An offer by Binghamton, New York to aid residents in Dimock, Pennsylvania is the latest example of how attitudes about developing the Marcellus Shale are likely influenced by where you live, and how much land you own. These factors were likely at play in the political calculation of Matt Ryan. Ryan is a drilling opponent and mayor of Binghamton – a small city in the Southern Tier of New York -- who recently offered to arrange water deliveries by the city to residents of Dimock, a rural township 20 miles across the state border in the heart of a natural well field being developed by Cabot Oil & Gas. Ryan volunteered the city to provide emergency relief to about a dozen residents in particular whose wells have tested positive for pollution, which the Pennsylvania Department of Environmental Protection has linked to nearby drilling operations. Cabot, under a DEP order, had supplied water to these homes for several years under Governor Ed Rendell’s administration. Now, under Governor Tom Corbett, the agency has declared that Cabot can stop the deliveries because the company has effectively settled the matter with residents by offering them mitigation systems and payments worth twice their property value.

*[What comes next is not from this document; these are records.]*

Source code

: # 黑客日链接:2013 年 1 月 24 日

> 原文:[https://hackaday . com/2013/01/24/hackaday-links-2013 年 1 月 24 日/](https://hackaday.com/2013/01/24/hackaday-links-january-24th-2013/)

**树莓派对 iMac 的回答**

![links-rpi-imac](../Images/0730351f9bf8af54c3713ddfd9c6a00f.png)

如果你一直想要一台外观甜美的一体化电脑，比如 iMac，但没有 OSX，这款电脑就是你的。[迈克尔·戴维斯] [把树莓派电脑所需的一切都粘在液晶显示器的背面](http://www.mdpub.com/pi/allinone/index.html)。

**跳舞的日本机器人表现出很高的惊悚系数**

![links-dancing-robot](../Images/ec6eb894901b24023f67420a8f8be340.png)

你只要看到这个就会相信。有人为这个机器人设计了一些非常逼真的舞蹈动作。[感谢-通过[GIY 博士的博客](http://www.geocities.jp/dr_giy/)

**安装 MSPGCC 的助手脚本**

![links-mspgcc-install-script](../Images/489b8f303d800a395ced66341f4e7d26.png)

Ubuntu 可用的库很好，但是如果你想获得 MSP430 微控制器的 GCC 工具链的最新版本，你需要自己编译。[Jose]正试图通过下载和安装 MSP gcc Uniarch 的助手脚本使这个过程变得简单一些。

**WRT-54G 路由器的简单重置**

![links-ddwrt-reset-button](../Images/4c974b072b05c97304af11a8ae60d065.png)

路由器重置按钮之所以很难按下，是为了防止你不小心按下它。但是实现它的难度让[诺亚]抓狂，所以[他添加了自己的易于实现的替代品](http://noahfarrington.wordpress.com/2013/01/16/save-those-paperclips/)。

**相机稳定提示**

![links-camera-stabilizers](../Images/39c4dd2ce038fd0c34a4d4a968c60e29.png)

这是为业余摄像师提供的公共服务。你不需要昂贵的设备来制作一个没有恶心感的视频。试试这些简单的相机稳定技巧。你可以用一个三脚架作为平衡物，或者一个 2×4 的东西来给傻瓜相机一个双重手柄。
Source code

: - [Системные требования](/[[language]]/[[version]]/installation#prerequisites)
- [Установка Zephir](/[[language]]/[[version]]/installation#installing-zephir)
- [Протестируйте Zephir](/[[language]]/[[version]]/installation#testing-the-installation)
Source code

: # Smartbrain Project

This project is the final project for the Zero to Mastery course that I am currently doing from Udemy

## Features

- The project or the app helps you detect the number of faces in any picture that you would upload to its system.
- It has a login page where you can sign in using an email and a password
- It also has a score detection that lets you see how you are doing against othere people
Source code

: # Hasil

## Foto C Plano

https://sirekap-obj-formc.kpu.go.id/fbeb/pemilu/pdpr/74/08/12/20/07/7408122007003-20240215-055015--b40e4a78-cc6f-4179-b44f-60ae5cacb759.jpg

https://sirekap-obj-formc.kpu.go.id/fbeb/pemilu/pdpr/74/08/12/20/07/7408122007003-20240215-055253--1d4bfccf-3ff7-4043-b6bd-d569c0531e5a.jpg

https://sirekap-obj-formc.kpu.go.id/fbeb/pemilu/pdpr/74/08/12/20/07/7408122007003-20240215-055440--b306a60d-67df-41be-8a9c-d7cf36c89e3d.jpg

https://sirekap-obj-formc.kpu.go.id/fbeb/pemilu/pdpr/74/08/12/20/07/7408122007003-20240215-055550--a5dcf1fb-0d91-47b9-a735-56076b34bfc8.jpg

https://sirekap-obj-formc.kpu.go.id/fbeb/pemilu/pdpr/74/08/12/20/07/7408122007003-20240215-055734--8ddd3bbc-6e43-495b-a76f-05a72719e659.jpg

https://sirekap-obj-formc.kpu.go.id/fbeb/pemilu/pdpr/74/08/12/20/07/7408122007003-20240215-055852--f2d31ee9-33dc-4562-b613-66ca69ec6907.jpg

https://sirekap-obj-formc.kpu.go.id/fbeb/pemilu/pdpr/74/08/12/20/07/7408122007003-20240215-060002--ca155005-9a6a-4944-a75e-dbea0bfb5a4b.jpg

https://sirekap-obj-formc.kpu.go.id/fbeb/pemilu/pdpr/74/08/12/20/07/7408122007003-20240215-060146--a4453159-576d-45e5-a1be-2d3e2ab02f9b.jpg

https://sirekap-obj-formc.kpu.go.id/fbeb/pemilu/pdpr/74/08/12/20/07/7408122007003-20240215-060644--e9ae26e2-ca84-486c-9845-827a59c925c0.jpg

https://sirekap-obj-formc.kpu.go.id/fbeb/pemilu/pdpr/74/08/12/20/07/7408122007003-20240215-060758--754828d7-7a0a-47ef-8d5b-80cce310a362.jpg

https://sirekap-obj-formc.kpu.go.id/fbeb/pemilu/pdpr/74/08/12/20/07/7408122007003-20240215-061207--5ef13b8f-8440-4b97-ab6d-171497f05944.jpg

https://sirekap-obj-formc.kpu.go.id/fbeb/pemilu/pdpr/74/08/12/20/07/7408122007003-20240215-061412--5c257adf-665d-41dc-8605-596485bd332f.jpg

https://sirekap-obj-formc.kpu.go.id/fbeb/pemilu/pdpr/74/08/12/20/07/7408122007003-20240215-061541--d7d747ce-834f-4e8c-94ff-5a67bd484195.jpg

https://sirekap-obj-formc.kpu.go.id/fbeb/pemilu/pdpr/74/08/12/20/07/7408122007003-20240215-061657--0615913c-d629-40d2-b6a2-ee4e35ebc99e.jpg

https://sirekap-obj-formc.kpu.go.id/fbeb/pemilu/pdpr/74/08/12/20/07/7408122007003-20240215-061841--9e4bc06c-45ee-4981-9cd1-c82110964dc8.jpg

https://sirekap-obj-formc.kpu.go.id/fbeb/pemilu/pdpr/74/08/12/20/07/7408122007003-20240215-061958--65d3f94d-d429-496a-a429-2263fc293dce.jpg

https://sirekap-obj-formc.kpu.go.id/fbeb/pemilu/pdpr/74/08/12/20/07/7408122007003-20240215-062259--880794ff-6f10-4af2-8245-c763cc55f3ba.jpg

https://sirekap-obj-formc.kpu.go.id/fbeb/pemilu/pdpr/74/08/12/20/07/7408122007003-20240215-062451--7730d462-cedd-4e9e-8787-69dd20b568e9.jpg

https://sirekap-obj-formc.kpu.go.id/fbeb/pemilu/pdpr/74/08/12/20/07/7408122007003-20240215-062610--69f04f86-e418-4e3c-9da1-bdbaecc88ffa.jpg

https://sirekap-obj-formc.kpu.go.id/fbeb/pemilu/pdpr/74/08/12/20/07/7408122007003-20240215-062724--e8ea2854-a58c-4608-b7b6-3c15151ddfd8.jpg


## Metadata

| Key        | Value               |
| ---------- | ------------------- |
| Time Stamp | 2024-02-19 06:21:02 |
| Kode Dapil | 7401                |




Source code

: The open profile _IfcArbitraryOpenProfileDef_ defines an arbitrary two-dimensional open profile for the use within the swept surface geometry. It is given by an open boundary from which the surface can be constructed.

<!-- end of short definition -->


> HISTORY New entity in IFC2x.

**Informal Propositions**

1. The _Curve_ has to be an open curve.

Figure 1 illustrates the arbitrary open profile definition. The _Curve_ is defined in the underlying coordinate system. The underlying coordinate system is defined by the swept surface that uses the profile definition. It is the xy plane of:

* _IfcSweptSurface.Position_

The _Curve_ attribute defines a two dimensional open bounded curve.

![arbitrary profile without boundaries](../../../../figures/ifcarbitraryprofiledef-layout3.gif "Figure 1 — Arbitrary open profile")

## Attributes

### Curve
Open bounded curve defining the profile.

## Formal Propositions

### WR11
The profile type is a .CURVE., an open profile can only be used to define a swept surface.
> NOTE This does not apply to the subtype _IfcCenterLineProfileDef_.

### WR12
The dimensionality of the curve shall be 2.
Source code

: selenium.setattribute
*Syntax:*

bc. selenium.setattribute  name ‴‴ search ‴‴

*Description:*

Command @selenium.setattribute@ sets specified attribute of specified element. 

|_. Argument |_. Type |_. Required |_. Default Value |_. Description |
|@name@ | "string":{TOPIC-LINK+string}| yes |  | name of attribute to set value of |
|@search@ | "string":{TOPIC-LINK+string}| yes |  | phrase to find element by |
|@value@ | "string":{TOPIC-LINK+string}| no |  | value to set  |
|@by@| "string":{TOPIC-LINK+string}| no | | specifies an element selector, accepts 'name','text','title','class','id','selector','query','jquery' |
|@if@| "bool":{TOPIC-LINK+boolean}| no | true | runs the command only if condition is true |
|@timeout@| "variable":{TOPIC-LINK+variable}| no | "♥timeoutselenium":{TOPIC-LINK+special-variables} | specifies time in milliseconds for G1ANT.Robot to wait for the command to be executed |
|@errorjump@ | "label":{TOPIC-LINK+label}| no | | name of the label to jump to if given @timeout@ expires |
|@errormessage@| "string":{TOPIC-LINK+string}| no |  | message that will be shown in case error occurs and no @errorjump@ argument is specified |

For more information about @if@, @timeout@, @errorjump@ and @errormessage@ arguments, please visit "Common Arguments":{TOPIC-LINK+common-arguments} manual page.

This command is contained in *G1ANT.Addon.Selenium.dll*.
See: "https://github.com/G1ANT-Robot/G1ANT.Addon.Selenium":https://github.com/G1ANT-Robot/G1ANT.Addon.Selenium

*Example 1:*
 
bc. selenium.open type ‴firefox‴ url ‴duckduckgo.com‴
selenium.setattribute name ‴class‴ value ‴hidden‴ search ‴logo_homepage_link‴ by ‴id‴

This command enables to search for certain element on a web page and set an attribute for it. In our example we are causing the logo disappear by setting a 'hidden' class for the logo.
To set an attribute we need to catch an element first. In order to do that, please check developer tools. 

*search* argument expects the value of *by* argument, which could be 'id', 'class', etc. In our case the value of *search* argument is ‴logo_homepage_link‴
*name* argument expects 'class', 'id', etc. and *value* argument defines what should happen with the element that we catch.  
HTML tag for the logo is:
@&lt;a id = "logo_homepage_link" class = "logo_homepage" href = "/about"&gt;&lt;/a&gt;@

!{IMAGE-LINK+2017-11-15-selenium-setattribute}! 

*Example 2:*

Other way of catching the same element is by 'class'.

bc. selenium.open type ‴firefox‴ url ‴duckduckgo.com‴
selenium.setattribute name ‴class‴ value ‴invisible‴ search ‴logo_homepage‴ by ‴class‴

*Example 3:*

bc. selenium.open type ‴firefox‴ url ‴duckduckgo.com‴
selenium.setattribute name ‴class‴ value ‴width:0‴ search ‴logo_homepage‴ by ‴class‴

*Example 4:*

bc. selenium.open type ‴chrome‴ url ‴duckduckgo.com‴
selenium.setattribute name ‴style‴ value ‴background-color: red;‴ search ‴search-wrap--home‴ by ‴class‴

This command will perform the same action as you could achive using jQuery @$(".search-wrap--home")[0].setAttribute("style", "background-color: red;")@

Lawyers for 11 plaintiffs suing Cabot for damages related to the pollution disagree.
Ryan, who has been opposed to allowing development of the Marcellus Shale in New York without more environmental review, likely saw the opportunity for a political statement that would not get lost in the prolonged and often hostile battle of words from advocates on both sides of the issue. His move to provide “mutual aid” (commonly used for hurricane relief and other disasters) certainly did the trick, as it landed him, and his view in an Associated Press report featured in today’s Wall Street Journal (among other places). “I’ll admit, it’s mostly symbolic,” Ryan told Steve Reilly, of the Binghamton Press & Sun Bulletin on Saturday. Not surprisingly, Ryan’s motives were attacked by critics in both states. Some Binghamton City Council members derided Ryan’s offer to Dimock as his “cause of the month.” Town of Dimock leaders (to the dismay of affected residents) have been reluctant to accept Ryan’s gift-wrapped hot potato, and some pro-drilling advocates characterized it as a political stunt.
The Ryan proposal is the latest chapter of a story that grows more political by the day. Some argue politicization of the debate over developing the Marcellus Shale and other domestic gas reserves is a bad thing. I can’t see that, though. To the extent it facilitates the public discussion and awareness of issues, even in stirring passions of people on opposite sides, getting a broad section of the populous interested and engaged in government affairs might be painful, but it’s always helpful.